* **Source texts of formatted documents**
^^^^^^^^^^^^^^^^

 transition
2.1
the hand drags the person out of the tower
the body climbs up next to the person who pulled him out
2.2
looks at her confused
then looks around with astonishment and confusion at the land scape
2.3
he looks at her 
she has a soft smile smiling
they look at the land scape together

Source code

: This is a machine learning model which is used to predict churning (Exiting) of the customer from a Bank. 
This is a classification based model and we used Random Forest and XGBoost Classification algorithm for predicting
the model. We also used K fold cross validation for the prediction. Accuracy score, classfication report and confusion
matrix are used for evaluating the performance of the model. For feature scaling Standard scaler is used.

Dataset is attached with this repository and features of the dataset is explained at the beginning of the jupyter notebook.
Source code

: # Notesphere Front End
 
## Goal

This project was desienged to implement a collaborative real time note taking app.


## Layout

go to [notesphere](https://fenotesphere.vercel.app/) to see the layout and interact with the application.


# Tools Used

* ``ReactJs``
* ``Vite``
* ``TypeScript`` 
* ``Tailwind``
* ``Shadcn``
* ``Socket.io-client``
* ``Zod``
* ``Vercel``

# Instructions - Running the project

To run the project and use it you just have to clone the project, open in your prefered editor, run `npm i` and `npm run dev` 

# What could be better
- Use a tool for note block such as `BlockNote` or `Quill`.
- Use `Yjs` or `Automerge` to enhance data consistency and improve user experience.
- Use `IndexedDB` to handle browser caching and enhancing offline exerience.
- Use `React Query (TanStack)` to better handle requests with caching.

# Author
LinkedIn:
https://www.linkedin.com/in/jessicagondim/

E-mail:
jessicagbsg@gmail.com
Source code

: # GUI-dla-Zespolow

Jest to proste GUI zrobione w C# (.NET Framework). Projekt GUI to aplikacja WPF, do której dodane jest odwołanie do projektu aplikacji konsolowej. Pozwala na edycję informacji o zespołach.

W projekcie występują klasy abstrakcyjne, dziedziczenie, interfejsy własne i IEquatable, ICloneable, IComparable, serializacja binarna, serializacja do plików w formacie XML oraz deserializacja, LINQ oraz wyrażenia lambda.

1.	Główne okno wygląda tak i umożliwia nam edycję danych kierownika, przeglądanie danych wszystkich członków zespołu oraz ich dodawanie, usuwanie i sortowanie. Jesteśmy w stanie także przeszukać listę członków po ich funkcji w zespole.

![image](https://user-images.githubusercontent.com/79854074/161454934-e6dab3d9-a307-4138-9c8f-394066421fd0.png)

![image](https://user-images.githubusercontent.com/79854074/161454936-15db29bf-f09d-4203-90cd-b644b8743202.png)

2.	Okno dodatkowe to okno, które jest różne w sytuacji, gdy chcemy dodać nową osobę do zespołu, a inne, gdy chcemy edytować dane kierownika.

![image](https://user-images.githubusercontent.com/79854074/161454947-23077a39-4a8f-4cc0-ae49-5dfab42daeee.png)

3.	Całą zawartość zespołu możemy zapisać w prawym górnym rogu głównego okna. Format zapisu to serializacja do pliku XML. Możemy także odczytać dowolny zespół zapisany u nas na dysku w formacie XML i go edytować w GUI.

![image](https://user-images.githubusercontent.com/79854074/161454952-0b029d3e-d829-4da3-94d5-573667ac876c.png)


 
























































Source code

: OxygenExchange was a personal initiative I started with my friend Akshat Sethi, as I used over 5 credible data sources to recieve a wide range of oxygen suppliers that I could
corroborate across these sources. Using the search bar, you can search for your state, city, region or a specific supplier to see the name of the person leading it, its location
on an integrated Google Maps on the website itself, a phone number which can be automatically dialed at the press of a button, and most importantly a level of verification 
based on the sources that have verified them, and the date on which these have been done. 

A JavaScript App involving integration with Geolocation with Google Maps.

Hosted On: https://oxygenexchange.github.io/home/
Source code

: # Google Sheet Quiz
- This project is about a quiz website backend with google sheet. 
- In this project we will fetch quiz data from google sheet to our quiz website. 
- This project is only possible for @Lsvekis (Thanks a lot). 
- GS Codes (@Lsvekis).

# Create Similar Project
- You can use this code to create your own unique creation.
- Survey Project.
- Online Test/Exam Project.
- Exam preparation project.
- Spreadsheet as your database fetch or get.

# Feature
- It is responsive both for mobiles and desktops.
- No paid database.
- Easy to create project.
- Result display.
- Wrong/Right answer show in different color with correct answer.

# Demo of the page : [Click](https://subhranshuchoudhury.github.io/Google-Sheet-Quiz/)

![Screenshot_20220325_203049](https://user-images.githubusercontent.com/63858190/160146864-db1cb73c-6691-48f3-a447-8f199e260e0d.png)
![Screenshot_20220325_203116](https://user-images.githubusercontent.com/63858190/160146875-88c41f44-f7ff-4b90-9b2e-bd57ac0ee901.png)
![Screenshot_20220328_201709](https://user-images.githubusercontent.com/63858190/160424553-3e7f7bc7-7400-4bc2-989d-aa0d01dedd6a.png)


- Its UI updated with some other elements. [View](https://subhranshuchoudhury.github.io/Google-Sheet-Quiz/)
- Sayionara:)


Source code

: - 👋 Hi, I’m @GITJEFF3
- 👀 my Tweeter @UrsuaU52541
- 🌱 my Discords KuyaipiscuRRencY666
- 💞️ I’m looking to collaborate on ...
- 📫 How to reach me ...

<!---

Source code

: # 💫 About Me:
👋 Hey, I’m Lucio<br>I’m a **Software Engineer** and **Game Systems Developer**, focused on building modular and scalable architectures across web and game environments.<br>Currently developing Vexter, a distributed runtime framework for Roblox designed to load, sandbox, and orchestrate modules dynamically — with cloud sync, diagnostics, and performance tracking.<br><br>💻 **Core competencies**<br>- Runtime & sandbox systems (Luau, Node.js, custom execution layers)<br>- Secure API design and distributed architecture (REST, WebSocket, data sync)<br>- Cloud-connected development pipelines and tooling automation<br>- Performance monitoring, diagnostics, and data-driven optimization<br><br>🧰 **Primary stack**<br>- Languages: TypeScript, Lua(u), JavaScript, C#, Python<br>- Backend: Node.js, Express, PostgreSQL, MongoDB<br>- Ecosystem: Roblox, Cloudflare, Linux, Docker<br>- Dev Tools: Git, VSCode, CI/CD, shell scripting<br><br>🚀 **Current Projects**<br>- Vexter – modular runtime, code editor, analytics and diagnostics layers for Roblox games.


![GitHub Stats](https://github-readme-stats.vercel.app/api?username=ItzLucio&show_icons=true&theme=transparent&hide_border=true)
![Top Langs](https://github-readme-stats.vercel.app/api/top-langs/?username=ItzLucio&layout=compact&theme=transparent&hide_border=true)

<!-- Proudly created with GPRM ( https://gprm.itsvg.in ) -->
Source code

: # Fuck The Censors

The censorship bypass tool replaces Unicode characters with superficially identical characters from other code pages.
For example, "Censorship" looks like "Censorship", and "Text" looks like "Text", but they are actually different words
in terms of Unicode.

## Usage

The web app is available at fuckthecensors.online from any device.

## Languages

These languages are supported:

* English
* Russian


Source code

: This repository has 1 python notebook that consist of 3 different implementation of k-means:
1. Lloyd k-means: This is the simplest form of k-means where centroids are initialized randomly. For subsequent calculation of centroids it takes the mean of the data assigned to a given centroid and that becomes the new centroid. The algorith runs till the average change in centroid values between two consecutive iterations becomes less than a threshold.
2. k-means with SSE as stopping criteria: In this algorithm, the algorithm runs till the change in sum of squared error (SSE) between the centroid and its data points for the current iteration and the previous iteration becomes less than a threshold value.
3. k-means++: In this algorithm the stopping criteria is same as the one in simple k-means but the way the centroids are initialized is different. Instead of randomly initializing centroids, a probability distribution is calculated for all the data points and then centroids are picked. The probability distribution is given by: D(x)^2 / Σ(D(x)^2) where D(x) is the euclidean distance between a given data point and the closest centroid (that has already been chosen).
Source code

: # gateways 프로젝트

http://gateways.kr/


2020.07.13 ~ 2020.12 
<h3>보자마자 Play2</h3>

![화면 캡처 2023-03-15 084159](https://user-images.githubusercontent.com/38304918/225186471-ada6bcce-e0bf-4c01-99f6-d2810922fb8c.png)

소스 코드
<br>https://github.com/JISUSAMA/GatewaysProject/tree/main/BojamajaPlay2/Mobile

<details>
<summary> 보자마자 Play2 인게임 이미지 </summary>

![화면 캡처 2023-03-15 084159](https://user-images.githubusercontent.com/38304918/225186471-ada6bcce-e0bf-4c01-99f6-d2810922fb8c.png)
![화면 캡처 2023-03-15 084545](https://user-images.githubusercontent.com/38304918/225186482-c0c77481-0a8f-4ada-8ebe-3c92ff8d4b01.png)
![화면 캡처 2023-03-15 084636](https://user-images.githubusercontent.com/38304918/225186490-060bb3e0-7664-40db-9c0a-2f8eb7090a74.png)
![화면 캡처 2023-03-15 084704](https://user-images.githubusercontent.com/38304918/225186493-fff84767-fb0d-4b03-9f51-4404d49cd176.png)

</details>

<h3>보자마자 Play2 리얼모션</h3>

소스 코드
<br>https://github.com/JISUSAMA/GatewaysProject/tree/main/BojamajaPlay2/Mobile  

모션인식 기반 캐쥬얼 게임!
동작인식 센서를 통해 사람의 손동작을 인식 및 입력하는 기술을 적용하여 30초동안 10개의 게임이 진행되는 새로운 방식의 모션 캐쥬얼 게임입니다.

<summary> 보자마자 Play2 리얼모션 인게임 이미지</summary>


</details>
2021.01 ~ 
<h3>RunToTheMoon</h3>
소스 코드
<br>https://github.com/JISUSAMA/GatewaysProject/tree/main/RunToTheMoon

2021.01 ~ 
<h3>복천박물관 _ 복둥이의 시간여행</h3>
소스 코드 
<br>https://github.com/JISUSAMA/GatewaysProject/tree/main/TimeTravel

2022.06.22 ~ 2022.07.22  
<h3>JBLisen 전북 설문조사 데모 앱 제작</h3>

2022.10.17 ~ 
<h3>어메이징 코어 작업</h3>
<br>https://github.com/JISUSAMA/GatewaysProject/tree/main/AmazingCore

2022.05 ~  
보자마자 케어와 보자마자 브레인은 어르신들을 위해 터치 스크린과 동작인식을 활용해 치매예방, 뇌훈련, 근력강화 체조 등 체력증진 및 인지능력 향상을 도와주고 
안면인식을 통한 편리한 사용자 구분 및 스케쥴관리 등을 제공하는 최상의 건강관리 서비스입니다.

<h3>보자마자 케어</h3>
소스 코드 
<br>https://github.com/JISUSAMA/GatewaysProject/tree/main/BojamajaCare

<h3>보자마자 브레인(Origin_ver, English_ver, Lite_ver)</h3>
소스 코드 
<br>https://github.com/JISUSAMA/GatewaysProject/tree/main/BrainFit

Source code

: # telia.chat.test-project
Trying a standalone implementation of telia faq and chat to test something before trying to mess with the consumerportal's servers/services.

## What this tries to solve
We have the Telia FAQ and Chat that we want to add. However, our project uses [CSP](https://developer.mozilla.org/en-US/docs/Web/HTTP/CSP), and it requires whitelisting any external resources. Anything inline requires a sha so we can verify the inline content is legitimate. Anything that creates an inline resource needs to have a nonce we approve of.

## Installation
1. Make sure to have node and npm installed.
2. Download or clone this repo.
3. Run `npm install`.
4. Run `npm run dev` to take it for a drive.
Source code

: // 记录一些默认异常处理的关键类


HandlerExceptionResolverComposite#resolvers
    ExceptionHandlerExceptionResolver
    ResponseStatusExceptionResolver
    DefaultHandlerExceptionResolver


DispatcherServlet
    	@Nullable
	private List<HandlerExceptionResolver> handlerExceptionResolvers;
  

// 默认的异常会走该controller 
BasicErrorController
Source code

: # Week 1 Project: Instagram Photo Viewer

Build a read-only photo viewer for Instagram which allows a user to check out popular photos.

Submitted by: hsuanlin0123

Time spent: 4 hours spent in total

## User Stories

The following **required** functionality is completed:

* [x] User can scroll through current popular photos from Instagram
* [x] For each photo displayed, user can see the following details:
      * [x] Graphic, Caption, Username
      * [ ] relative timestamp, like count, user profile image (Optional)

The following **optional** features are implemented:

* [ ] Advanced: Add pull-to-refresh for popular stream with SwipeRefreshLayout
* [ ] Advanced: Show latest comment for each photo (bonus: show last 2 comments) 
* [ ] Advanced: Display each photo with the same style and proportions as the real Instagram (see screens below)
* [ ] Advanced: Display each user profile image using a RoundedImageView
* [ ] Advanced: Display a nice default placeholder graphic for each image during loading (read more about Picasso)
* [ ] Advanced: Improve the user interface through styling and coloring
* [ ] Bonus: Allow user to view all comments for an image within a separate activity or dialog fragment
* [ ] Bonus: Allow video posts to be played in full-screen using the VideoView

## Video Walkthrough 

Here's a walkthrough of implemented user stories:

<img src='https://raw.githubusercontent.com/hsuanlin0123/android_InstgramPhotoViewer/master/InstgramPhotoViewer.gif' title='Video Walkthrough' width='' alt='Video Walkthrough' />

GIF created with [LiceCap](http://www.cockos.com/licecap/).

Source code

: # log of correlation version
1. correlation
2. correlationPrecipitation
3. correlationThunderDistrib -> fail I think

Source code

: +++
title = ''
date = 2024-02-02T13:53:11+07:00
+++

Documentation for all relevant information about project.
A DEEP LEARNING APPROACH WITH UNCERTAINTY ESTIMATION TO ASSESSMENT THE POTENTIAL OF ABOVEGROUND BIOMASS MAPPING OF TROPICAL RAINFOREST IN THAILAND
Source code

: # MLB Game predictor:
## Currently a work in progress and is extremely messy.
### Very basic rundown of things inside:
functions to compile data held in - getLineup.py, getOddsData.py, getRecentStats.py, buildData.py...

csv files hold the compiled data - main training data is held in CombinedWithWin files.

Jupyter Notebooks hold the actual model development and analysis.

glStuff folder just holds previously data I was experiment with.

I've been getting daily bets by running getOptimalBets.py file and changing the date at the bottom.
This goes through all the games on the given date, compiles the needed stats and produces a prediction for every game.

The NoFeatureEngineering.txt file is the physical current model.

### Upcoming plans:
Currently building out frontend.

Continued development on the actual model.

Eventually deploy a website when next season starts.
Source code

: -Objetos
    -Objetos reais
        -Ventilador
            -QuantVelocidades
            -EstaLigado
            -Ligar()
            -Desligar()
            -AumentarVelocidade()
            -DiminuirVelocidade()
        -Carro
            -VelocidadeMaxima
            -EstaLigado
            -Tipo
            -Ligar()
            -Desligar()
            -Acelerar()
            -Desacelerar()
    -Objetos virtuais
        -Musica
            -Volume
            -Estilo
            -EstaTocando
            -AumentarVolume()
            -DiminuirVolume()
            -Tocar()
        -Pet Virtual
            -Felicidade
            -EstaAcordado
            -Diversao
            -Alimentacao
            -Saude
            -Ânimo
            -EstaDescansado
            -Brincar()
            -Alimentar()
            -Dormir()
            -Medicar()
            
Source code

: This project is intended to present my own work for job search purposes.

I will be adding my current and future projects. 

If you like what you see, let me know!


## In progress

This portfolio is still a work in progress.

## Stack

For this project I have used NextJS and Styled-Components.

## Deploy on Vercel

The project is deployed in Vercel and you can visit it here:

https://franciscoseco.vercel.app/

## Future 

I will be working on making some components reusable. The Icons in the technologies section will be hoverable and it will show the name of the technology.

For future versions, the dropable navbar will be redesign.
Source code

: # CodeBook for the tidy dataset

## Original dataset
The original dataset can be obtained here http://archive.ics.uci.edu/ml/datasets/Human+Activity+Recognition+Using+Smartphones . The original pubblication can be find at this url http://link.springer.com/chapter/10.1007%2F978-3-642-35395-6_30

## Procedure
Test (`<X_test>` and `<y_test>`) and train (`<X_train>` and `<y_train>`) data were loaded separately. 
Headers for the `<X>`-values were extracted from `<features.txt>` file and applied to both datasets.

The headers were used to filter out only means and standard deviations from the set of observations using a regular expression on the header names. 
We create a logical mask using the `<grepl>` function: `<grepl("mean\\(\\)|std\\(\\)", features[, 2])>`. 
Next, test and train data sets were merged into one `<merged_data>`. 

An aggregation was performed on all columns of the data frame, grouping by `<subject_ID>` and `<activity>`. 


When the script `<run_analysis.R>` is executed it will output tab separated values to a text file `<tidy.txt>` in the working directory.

^^^^^^^^^^^^^^^^

* **PROBLEM**
Read the entries and pick out all lines that include the word "prediction".

* **OUTPUT FOR THIS TASK**
the model. We also used K fold cross validation for the prediction. Accuracy score, classfication report and confusion
This goes through all the games on the given date, compiles the needed stats and produces a prediction for every game.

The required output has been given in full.